We’re big fans of Milieu Grotesque—the type foundry who also crafted Maison Neue—the core typeface in New Kind’s upcoming brand language. We thought this new typeface would be fun to experiment with for future projects.”
He pounced on the opportunity and two weeks later unwrapped the package and handed me a white and oddly heavy book; the cover inscribed, “FRANK – Brass Stencil & Specimen.” And voilà! My first contact with one Milieu Grotesque’s newest offerings: Frank.

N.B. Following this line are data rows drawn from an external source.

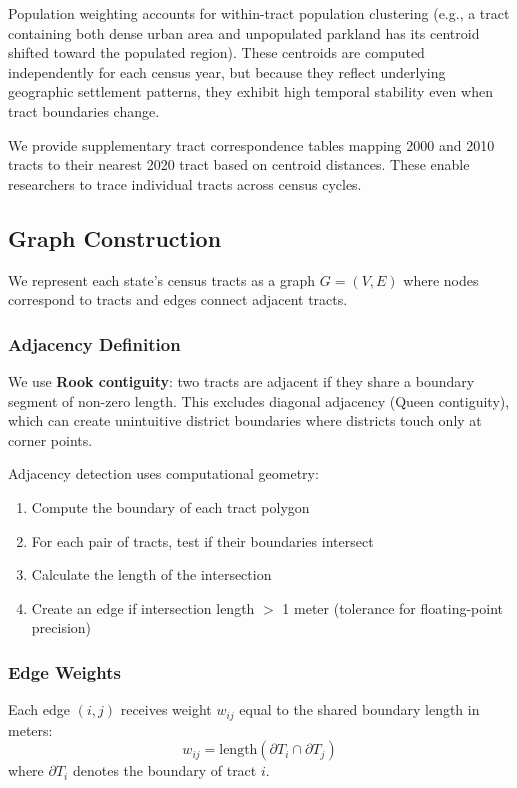 Population weighting accounts for within-tract population clustering (e.g., a tract containing both dense urban area and unpopulated parkland has its centroid shifted toward the populated region). These centroids are computed independently for each census year, but because they reflect underlying geographic settlement patterns, they exhibit high temporal stability even when tract boundaries change.

We provide supplementary tract correspondence tables mapping 2000 and 2010 tracts to their nearest 2020 tract based on centroid distances. These enable researchers to trace individual tracts across census cycles.

\subsection{Graph Construction}
\label{sec:graph-construction}

We represent each state's census tracts as a graph $G = (V, E)$ where nodes correspond to tracts and edges connect adjacent tracts.

\subsubsection{Adjacency Definition}

We use \textbf{Rook contiguity}: two tracts are adjacent if they share a boundary segment of non-zero length. This excludes diagonal adjacency (Queen contiguity), which can create unintuitive district boundaries where districts touch only at corner points.

Adjacency detection uses computational geometry:
\begin{enumerate}
    \item Compute the boundary of each tract polygon
    \item For each pair of tracts, test if their boundaries intersect
    \item Calculate the length of the intersection
    \item Create an edge if intersection length $>$ 1 meter (tolerance for floating-point precision)
\end{enumerate}

\subsubsection{Edge Weights}

Each edge $(i,j)$ receives weight $w_{ij}$ equal to the shared boundary length in meters:
\[
w_{ij} = \text{length}(\partial T_i \cap \partial T_j)
\]
where $\partial T_i$ denotes the boundary of tract $i$.

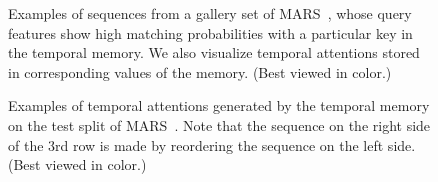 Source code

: \documentclass[10pt,twocolumn,letterpaper]{article}
\begin{document}
		\begin{figure}[t!]
			\centering
			\renewcommand*{\thesubfigure}{}
			\hspace{-0.3cm}
			\hspace{-0.3cm}
			\hspace{-0.2cm}
			\vspace{-0.5cm}
			\caption{Examples of sequences from a gallery set of MARS~\cite{zheng2016mars}, whose query features show high matching probabilities with a particular key in the temporal memory. We also visualize temporal attentions stored in corresponding values of the memory. (Best viewed in color.)}
			\label{fig:tmem_key}
			\vspace{-0.6cm}
		\end{figure}
		
		\begin{figure}
			\centering
			\vspace{-0.2cm}
			\renewcommand*{\thesubfigure}{}
			\hspace{-0.3cm}
			\hspace{-0.25cm}
			\vspace{-0.6cm}
			\caption{Examples of temporal attentions generated by the temporal memory on the test split of MARS~\cite{zheng2016mars}. Note that the sequence on the right side of the 3rd row is made by reordering the sequence on the left side. (Best viewed in color.)}
			\label{fig:tmem_val}
			\vspace{-0.6cm}
		\end{figure}
\end{document}
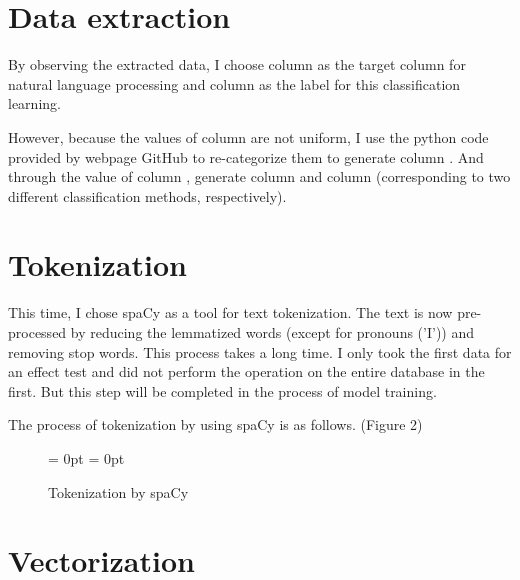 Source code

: \documentclass[12pt]{article}
\begin{document}
\section{Data extraction} 

By observing the extracted data, I choose column  as the target column for natural language processing and column  as the label for this classification learning.

However, because the values of column are not uniform, I use the python code provided by webpage GitHub to re-categorize them to generate column . And through the value of column , generate column  and column  (corresponding to two different classification methods, respectively).

\section{Tokenization}

This time,  I chose spaCy as a tool for text tokenization. The text is now pre-processed by reducing the lemmatized words (except for pronouns ('I')) and removing stop words. This process takes a long time. I only took the first data for an effect test and did not perform the operation on the entire database in the first. But this step will be completed in the process of model training.

The process of tokenization by using spaCy is as follows. (Figure 2)

\begin{figure}[hbtp]
	\centering \fboxrule = 0pt \fboxsep = 0pt 
	\caption{Tokenization by spaCy}
\end{figure}

\section{Vectorization}
\end{document}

The specimen itself is an experience, to say the least. It’s any designer or creative thinker’s aqua, yellow, black, and gold dream come true. Flipping through its pages yields a healthy balance of necessary details, enriching background information, and whimsical, Alice in Wonderland-themed compositions displaying Frank at its finest. The accompanying brass stencil is the proverbial icing on the cake, allowing one to grasp the typeface in what could be argued as its native form.
Officially, Frank is a rounded, modern stencil face. But its potential transcends what I would initially deem for a stencil face, moving beyond less-refined contexts and into a new realm of tasteful attitude. Frank is equal parts gritty and innocent; no-nonsense and eccentric. He is brash and unapologetic, but not rude. He’s the bad boy that you can bring home to meet Mom and Dad.
Each character’s geometric, mono-linear qualities create a smooth stability that concludes with approachable rounded ends, manifesting in words that dominate the canvas with what I’m going to call “buttery aggression.” This typeface is a display face in every sense of the word—wholeheartedly refusing to play second fiddle, it is perfectly at home in sizes upwards of 80 points. Frank can certainly play nice with a variety of supporting faces, as long as they refrain from (futile) attempts to overtake it.
Frank is poised to play an interesting role here at New Kind: we designers are eager to find its full potential as part of our repertoire. And we’re excited to discover more ways to utilize and showcase the fine work that the foundry continues to produce.